Records contained in a dataset:
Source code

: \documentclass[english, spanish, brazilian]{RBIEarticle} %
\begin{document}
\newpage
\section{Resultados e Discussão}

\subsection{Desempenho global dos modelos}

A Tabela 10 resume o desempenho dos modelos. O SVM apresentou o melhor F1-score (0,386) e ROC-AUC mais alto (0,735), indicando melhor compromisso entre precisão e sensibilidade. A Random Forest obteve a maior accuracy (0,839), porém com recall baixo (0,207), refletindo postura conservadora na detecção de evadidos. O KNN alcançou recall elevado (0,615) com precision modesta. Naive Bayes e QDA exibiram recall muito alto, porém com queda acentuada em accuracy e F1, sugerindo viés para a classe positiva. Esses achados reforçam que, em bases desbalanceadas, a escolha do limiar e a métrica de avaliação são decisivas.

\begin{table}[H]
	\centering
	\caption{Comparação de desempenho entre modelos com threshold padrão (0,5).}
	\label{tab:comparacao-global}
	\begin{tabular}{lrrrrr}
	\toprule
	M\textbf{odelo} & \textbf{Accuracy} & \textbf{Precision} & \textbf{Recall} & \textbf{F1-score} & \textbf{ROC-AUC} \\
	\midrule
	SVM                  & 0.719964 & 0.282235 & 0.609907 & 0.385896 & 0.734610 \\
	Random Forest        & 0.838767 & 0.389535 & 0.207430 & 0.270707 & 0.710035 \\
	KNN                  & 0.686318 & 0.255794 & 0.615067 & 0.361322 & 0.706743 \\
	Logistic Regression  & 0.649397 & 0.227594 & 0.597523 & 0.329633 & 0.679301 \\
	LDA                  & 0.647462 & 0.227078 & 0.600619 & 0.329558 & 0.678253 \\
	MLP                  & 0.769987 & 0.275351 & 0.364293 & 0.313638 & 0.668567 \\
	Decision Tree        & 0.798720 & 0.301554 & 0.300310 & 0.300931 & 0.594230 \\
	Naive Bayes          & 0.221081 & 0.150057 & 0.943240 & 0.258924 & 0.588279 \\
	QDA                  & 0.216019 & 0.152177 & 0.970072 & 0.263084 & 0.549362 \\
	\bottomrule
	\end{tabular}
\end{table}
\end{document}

### Task prompt
All the entries above should come back exactly as they are written.

### Response to the exercise
Source code

: \documentclass[english, spanish, brazilian]{RBIEarticle} %
\begin{document}
\newpage
\section{Resultados e Discussão}

\subsection{Desempenho global dos modelos}

A Tabela 10 resume o desempenho dos modelos. O SVM apresentou o melhor F1-score (0,386) e ROC-AUC mais alto (0,735), indicando melhor compromisso entre precisão e sensibilidade. A Random Forest obteve a maior accuracy (0,839), porém com recall baixo (0,207), refletindo postura conservadora na detecção de evadidos. O KNN alcançou recall elevado (0,615) com precision modesta. Naive Bayes e QDA exibiram recall muito alto, porém com queda acentuada em accuracy e F1, sugerindo viés para a classe positiva. Esses achados reforçam que, em bases desbalanceadas, a escolha do limiar e a métrica de avaliação são decisivas.

\begin{table}[H]
	\centering
	\caption{Comparação de desempenho entre modelos com threshold padrão (0,5).}
	\label{tab:comparacao-global}
	\begin{tabular}{lrrrrr}
	\toprule
	M\textbf{odelo} & \textbf{Accuracy} & \textbf{Precision} & \textbf{Recall} & \textbf{F1-score} & \textbf{ROC-AUC} \\
	\midrule
	SVM                  & 0.719964 & 0.282235 & 0.609907 & 0.385896 & 0.734610 \\
	Random Forest        & 0.838767 & 0.389535 & 0.207430 & 0.270707 & 0.710035 \\
	KNN                  & 0.686318 & 0.255794 & 0.615067 & 0.361322 & 0.706743 \\
	Logistic Regression  & 0.649397 & 0.227594 & 0.597523 & 0.329633 & 0.679301 \\
	LDA                  & 0.647462 & 0.227078 & 0.600619 & 0.329558 & 0.678253 \\
	MLP                  & 0.769987 & 0.275351 & 0.364293 & 0.313638 & 0.668567 \\
	Decision Tree        & 0.798720 & 0.301554 & 0.300310 & 0.300931 & 0.594230 \\
	Naive Bayes          & 0.221081 & 0.150057 & 0.943240 & 0.258924 & 0.588279 \\
	QDA                  & 0.216019 & 0.152177 & 0.970072 & 0.263084 & 0.549362 \\
	\bottomrule
	\end{tabular}
\end{table}
\end{document}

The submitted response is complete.